◆ **Action item**
Copy out, from the data, each line containing the string "integration".

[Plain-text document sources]
——

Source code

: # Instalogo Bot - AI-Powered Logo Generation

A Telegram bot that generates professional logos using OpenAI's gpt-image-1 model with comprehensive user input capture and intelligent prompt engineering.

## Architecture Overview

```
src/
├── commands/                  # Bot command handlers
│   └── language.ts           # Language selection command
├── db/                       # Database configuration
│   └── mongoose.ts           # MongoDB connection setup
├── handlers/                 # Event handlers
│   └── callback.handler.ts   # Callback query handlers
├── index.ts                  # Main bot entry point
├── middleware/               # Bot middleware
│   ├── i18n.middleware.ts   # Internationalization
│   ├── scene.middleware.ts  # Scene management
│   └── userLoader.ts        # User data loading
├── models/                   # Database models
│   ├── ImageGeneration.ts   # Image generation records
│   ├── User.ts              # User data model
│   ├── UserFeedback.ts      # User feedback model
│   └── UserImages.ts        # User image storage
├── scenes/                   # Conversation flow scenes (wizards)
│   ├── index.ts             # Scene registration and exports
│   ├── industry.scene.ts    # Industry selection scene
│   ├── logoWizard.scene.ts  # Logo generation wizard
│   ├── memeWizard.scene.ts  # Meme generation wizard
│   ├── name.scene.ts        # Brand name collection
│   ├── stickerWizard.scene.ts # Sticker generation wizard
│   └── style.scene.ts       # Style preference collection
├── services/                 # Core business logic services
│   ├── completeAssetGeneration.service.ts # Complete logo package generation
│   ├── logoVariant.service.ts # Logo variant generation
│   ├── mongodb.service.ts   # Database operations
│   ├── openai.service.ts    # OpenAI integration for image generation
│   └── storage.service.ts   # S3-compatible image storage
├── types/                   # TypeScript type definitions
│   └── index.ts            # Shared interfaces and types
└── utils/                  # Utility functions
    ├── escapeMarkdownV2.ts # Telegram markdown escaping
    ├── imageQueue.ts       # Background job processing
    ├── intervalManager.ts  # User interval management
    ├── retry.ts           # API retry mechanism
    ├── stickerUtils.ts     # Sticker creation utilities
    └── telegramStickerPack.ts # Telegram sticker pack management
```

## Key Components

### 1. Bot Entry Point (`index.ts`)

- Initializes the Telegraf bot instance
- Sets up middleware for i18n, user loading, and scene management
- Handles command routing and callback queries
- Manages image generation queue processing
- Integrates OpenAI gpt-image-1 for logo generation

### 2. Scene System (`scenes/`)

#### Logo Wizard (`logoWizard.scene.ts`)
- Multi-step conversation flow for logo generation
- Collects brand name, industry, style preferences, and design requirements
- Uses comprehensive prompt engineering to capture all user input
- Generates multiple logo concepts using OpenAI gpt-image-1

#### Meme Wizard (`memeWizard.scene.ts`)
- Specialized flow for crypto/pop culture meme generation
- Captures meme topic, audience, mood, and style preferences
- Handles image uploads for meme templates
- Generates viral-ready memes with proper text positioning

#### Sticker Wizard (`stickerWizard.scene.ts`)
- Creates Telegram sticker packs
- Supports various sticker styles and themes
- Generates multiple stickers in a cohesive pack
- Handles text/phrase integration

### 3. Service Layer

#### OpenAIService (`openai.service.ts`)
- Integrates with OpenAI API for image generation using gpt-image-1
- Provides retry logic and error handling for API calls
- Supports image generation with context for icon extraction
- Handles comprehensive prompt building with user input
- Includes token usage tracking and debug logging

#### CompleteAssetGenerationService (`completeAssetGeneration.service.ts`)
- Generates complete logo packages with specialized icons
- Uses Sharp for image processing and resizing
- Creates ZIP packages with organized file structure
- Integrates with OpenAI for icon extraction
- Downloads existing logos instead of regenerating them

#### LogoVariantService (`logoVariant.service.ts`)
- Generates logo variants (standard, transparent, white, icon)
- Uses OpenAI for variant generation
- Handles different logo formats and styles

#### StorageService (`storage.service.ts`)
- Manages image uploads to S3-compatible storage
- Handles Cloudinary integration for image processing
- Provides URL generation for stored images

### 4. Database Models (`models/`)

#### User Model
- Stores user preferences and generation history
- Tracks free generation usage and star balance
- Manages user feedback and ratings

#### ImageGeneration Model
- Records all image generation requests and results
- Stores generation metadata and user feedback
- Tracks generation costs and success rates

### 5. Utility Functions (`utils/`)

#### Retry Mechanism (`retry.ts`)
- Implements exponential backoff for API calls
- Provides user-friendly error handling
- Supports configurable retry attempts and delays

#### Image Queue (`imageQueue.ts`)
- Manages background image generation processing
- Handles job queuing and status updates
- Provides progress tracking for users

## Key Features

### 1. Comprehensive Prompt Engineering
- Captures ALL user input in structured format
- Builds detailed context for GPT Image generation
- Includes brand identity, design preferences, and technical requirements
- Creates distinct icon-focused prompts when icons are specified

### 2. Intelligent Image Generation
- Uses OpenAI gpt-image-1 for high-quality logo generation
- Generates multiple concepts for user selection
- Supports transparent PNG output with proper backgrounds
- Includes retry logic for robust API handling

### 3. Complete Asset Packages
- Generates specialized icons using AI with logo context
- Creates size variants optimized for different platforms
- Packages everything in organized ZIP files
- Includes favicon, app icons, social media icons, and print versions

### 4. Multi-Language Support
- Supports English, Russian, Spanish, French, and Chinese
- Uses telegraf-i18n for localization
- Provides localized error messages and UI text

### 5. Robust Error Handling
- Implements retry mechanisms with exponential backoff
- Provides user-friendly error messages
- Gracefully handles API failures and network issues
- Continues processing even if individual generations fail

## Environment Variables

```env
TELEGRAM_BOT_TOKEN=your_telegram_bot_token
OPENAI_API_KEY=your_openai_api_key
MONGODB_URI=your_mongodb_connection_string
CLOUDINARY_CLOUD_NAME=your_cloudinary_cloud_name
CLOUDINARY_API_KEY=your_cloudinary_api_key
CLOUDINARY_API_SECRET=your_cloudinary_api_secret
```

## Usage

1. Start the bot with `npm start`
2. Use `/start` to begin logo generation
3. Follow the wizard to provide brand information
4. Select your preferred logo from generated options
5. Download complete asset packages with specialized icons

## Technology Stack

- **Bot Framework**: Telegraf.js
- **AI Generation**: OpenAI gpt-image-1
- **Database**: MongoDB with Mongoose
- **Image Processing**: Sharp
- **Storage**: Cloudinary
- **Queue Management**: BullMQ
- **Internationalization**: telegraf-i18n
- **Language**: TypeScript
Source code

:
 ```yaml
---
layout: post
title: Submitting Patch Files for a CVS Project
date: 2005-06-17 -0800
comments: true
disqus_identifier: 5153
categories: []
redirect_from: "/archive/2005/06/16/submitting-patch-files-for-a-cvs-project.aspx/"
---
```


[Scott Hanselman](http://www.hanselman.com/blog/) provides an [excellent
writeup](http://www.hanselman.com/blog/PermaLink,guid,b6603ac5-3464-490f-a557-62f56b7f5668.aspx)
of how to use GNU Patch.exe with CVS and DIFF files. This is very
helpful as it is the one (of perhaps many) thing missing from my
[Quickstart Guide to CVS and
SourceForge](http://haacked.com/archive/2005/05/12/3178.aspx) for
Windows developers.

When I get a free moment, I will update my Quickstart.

——

◆ **Answer for this exercise**
│   ├── openai.service.ts    # OpenAI integration for image generation
- Handles text/phrase integration
- Handles Cloudinary integration for image processing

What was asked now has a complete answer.